However, in many clinical settings, this level of
relaxation may be difficult if not impossible to
achieve, particularly if surgeons feel that it
compromises their ability to adequately perform
surgery.
An effective means of assessing the degree of muscle
relaxation is to use a
train-of-four technique, which consists of
electrically stimulating a peripheral nerve four
times and recording the four CMAPs (T1, T2, T3, and
T4) that result from target muscle groups. For the
hands, the ulnar nerve could be stimulated at the
wrist with CMAPs recorded from the adductor digiti
minimi muscle. For the legs, the peroneal nerve
could be stimulated at the fibular head and CMAPs
could be recorded from the tibialis anterior muscle.
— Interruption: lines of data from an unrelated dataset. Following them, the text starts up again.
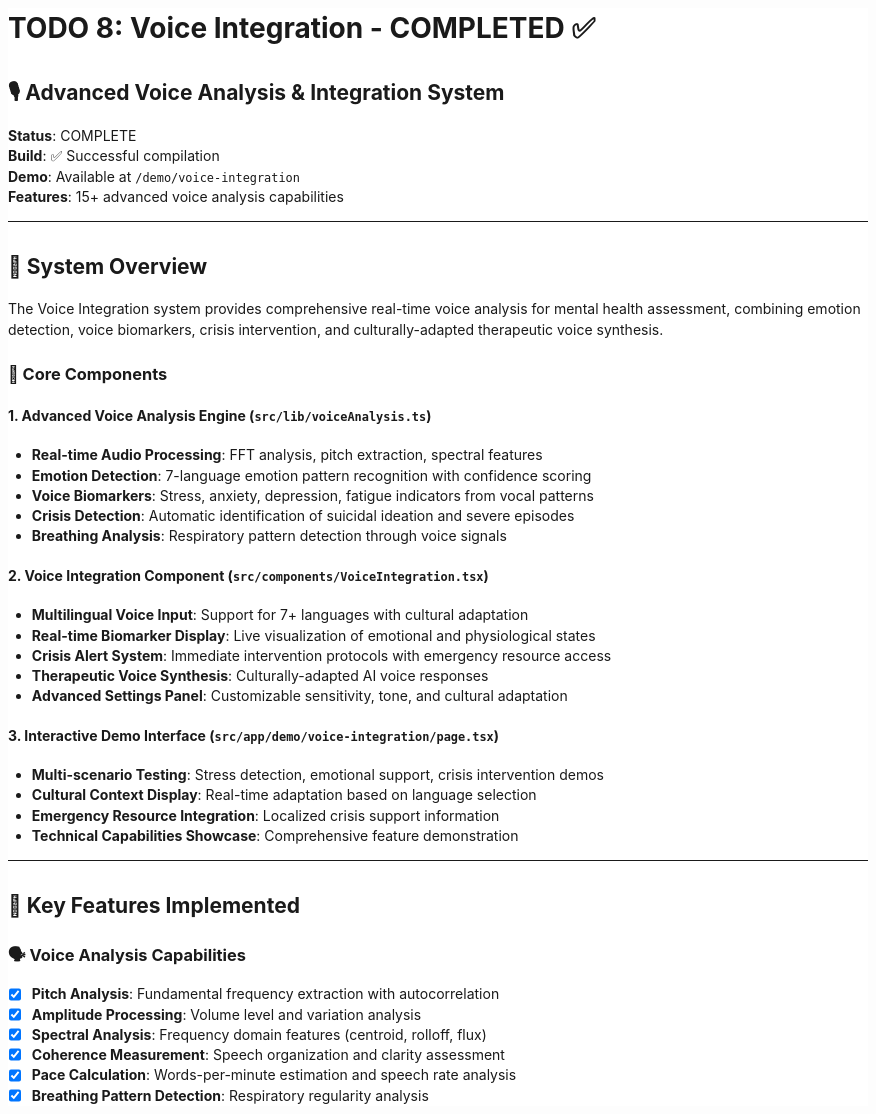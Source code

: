 # TODO 8: Voice Integration - COMPLETED ✅

## 🎙️ Advanced Voice Analysis & Integration System

**Status**: COMPLETE  
**Build**: ✅ Successful compilation  
**Demo**: Available at `/demo/voice-integration`  
**Features**: 15+ advanced voice analysis capabilities

---

## 🌟 System Overview

The Voice Integration system provides comprehensive real-time voice analysis for mental health assessment, combining emotion detection, voice biomarkers, crisis intervention, and culturally-adapted therapeutic voice synthesis.

### 🔧 Core Components

#### 1. **Advanced Voice Analysis Engine** (`src/lib/voiceAnalysis.ts`)
- **Real-time Audio Processing**: FFT analysis, pitch extraction, spectral features
- **Emotion Detection**: 7-language emotion pattern recognition with confidence scoring
- **Voice Biomarkers**: Stress, anxiety, depression, fatigue indicators from vocal patterns
- **Crisis Detection**: Automatic identification of suicidal ideation and severe episodes
- **Breathing Analysis**: Respiratory pattern detection through voice signals

#### 2. **Voice Integration Component** (`src/components/VoiceIntegration.tsx`)
- **Multilingual Voice Input**: Support for 7+ languages with cultural adaptation
- **Real-time Biomarker Display**: Live visualization of emotional and physiological states
- **Crisis Alert System**: Immediate intervention protocols with emergency resource access
- **Therapeutic Voice Synthesis**: Culturally-adapted AI voice responses
- **Advanced Settings Panel**: Customizable sensitivity, tone, and cultural adaptation

#### 3. **Interactive Demo Interface** (`src/app/demo/voice-integration/page.tsx`)
- **Multi-scenario Testing**: Stress detection, emotional support, crisis intervention demos
- **Cultural Context Display**: Real-time adaptation based on language selection
- **Emergency Resource Integration**: Localized crisis support information
- **Technical Capabilities Showcase**: Comprehensive feature demonstration

---

## 🎯 Key Features Implemented

### 🗣️ Voice Analysis Capabilities
- [x] **Pitch Analysis**: Fundamental frequency extraction with autocorrelation
- [x] **Amplitude Processing**: Volume level and variation analysis
- [x] **Spectral Analysis**: Frequency domain features (centroid, rolloff, flux)
- [x] **Coherence Measurement**: Speech organization and clarity assessment
- [x] **Pace Calculation**: Words-per-minute estimation and speech rate analysis
- [x] **Breathing Pattern Detection**: Respiratory regularity analysis
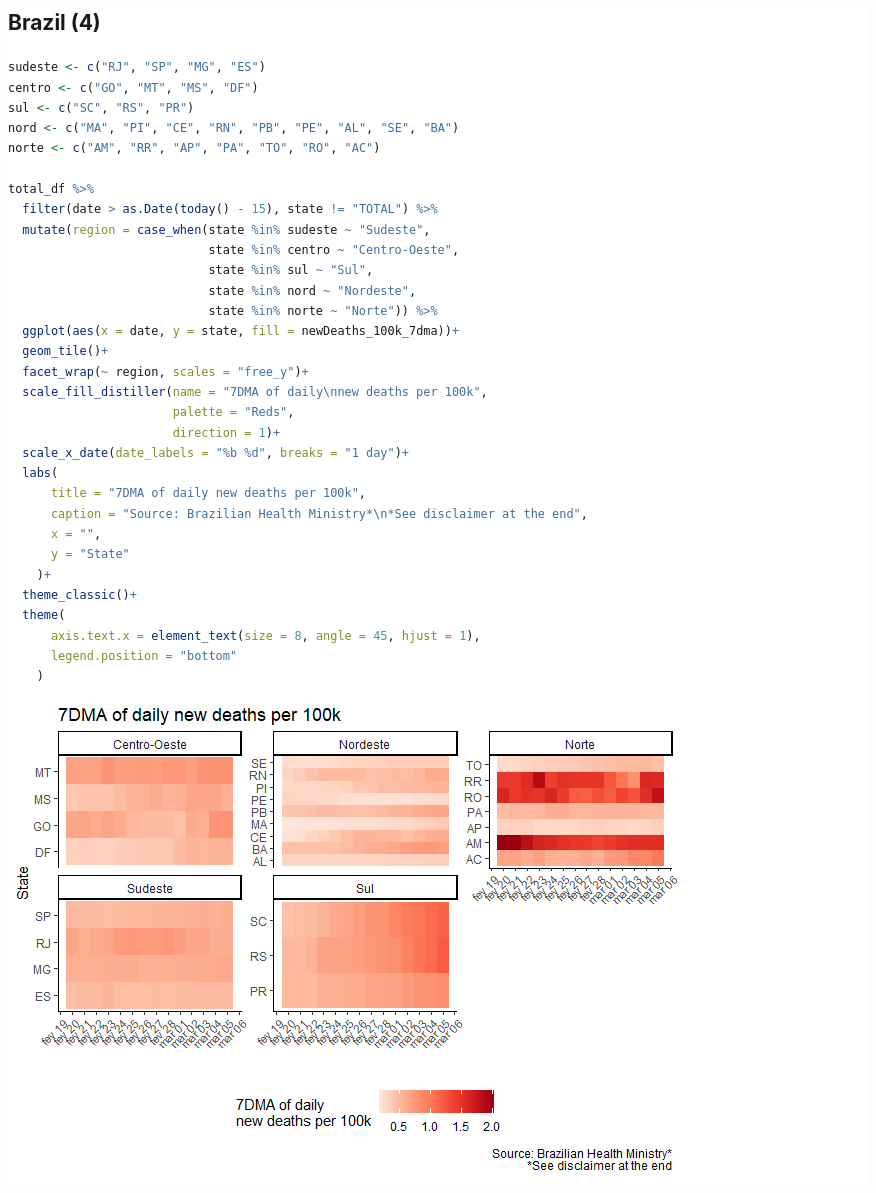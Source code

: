 ## Brazil (4)

``` r
sudeste <- c("RJ", "SP", "MG", "ES")
centro <- c("GO", "MT", "MS", "DF")
sul <- c("SC", "RS", "PR")
nord <- c("MA", "PI", "CE", "RN", "PB", "PE", "AL", "SE", "BA")
norte <- c("AM", "RR", "AP", "PA", "TO", "RO", "AC")

total_df %>%
  filter(date > as.Date(today() - 15), state != "TOTAL") %>%
  mutate(region = case_when(state %in% sudeste ~ "Sudeste",
                            state %in% centro ~ "Centro-Oeste",
                            state %in% sul ~ "Sul",
                            state %in% nord ~ "Nordeste",
                            state %in% norte ~ "Norte")) %>% 
  ggplot(aes(x = date, y = state, fill = newDeaths_100k_7dma))+
  geom_tile()+
  facet_wrap(~ region, scales = "free_y")+
  scale_fill_distiller(name = "7DMA of daily\nnew deaths per 100k",
                       palette = "Reds",
                       direction = 1)+
  scale_x_date(date_labels = "%b %d", breaks = "1 day")+
  labs(
      title = "7DMA of daily new deaths per 100k",
      caption = "Source: Brazilian Health Ministry*\n*See disclaimer at the end",
      x = "",
      y = "State"
    )+
  theme_classic()+
  theme(
      axis.text.x = element_text(size = 8, angle = 45, hjust = 1),
      legend.position = "bottom"
    )
```

![](README_files/figure-gfm/unnamed-chunk-6-1.png)

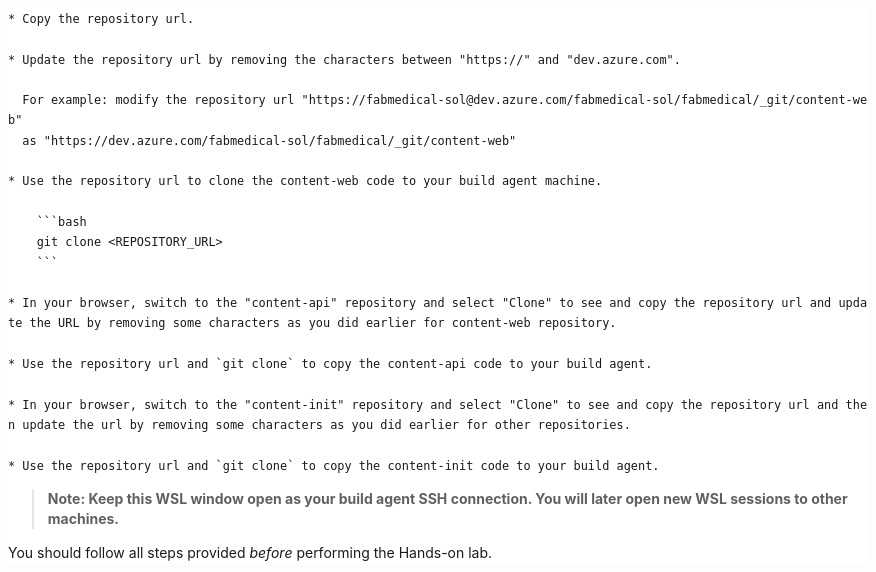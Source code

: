     * Copy the repository url.
        
    * Update the repository url by removing the characters between "https://" and "dev.azure.com".
       
      For example: modify the repository url "https://fabmedical-sol@dev.azure.com/fabmedical-sol/fabmedical/_git/content-web"
      as "https://dev.azure.com/fabmedical-sol/fabmedical/_git/content-web"

    * Use the repository url to clone the content-web code to your build agent machine.

        ```bash
        git clone <REPOSITORY_URL>
        ```

    * In your browser, switch to the "content-api" repository and select "Clone" to see and copy the repository url and update the URL by removing some characters as you did earlier for content-web repository.

    * Use the repository url and `git clone` to copy the content-api code to your build agent.

    * In your browser, switch to the "content-init" repository and select "Clone" to see and copy the repository url and then update the url by removing some characters as you did earlier for other repositories.

    * Use the repository url and `git clone` to copy the content-init code to your build agent.

>**Note: Keep this WSL window open as your build agent SSH connection. You will later open new WSL sessions to other machines.**

You should follow all steps provided *before* performing the Hands-on lab.

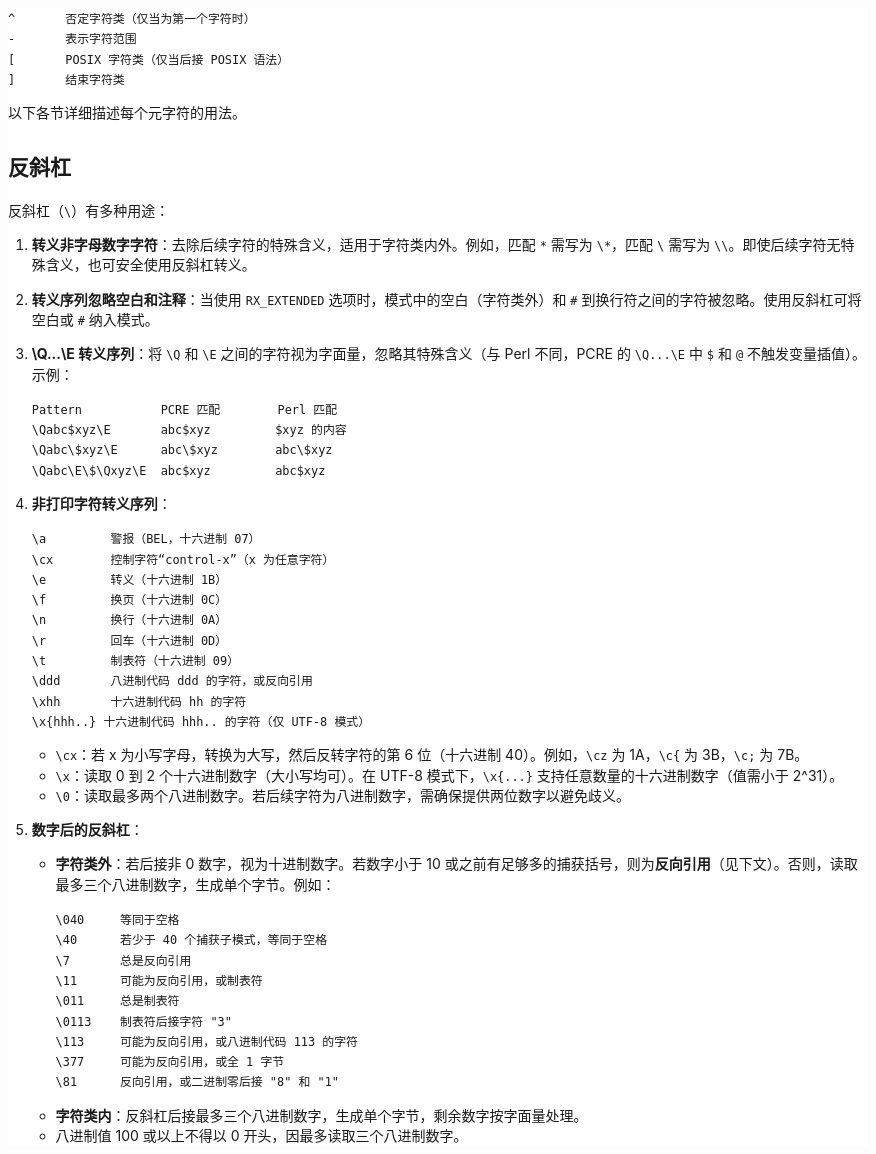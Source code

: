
   ```regex
  ^       否定字符类（仅当为第一个字符时）
  -       表示字符范围
  [       POSIX 字符类（仅当后接 POSIX 语法）
  ]       结束字符类
  ```

以下各节详细描述每个元字符的用法。

## 反斜杠

反斜杠（`\`）有多种用途：

1. **转义非字母数字字符**：去除后续字符的特殊含义，适用于字符类内外。例如，匹配 `*` 需写为 `\*`，匹配 `\` 需写为 `\\`。即使后续字符无特殊含义，也可安全使用反斜杠转义。

2. **转义序列忽略空白和注释**：当使用 `RX_EXTENDED` 选项时，模式中的空白（字符类外）和 `#` 到换行符之间的字符被忽略。使用反斜杠可将空白或 `#` 纳入模式。

3. **\Q...\E 转义序列**：将 `\Q` 和 `\E` 之间的字符视为字面量，忽略其特殊含义（与 Perl 不同，PCRE 的 `\Q...\E` 中 `$` 和 `@` 不触发变量插值）。示例：
   ```regex
   Pattern           PCRE 匹配        Perl 匹配
   \Qabc$xyz\E       abc$xyz         $xyz 的内容
   \Qabc\$xyz\E      abc\$xyz        abc\$xyz
   \Qabc\E\$\Qxyz\E  abc$xyz         abc$xyz
   ```

4. **非打印字符转义序列**：
   ```regex
   \a         警报（BEL，十六进制 07）
   \cx        控制字符“control-x”（x 为任意字符）
   \e         转义（十六进制 1B）
   \f         换页（十六进制 0C）
   \n         换行（十六进制 0A）
   \r         回车（十六进制 0D）
   \t         制表符（十六进制 09）
   \ddd       八进制代码 ddd 的字符，或反向引用
   \xhh       十六进制代码 hh 的字符
   \x{hhh..} 十六进制代码 hhh.. 的字符（仅 UTF-8 模式）
   ```
   - `\cx`：若 x 为小写字母，转换为大写，然后反转字符的第 6 位（十六进制 40）。例如，`\cz` 为 1A，`\c{` 为 3B，`\c;` 为 7B。
   - `\x`：读取 0 到 2 个十六进制数字（大小写均可）。在 UTF-8 模式下，`\x{...}` 支持任意数量的十六进制数字（值需小于 2^31）。
   - `\0`：读取最多两个八进制数字。若后续字符为八进制数字，需确保提供两位数字以避免歧义。

5. **数字后的反斜杠**：
   - **字符类外**：若后接非 0 数字，视为十进制数字。若数字小于 10 或之前有足够多的捕获括号，则为**反向引用**（见下文）。否则，读取最多三个八进制数字，生成单个字节。例如：
     ```regex
     \040     等同于空格
     \40      若少于 40 个捕获子模式，等同于空格
     \7       总是反向引用
     \11      可能为反向引用，或制表符
     \011     总是制表符
     \0113    制表符后接字符 "3"
     \113     可能为反向引用，或八进制代码 113 的字符
     \377     可能为反向引用，或全 1 字节
     \81      反向引用，或二进制零后接 "8" 和 "1"
     ```
   - **字符类内**：反斜杠后接最多三个八进制数字，生成单个字节，剩余数字按字面量处理。
   - 八进制值 100 或以上不得以 0 开头，因最多读取三个八进制数字。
Typically, 2 Hz, 0.2 ms pulses of supramaximal
stimulation intensity are used to elicit the CMAPs.
The T4 CMAP disappears with a 75% blockade, the T3
with 80%, T2 with 90%, and T1 with 100%.
Factors That
Can Contribute To False-negative Findings
When pedicle screws have breached pedicle walls,
these events should be detectable when using
electrical stimulation for test purposes. When this
form of testing fails to detect these events,
false-negative findings in the form of nerve root
irritation or damage can result. Several factors,
both technical and physiological, can contribute to
such findings. The following is a discussion of
thesefactors.
Degree of
Muscle Relaxation
Probably the most important factor when testing
during the placement of pedicle screws is the degree
of muscle relaxation, because it can significantly
influence the stimulation thresholds at which
responses are elicited. Therefore, an accurate
assessment of muscle relaxation is essential.
Train-of-four testing is a common way for
anesthesiologists to make these assessments.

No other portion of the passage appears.